For the material below, state how many lines have the word "SELECT" in them, with no other words.

——————————

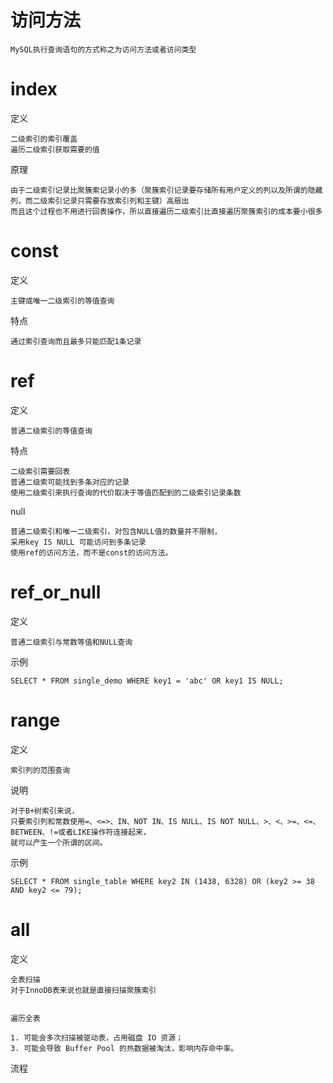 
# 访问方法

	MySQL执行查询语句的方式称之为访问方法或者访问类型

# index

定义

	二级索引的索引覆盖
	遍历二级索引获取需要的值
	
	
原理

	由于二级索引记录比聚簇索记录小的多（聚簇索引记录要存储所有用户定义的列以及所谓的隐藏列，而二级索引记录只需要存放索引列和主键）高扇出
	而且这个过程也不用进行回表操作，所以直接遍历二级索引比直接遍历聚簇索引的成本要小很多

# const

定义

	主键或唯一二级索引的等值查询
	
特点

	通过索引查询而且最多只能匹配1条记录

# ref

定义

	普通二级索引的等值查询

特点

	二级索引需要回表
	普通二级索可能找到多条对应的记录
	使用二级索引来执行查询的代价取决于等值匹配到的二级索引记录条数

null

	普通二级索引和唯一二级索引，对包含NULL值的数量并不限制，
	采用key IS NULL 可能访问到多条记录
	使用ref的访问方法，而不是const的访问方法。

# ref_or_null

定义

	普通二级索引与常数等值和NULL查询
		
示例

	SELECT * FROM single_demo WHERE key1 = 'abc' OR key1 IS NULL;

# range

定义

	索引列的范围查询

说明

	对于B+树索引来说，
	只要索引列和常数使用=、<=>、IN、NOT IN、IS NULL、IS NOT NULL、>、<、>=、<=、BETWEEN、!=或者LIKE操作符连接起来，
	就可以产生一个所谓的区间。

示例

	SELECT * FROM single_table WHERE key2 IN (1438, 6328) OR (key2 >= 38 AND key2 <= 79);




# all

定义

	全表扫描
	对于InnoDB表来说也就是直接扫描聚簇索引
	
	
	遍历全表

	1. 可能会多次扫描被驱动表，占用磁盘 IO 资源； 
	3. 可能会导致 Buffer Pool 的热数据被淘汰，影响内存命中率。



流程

——————————

_Written reply_
2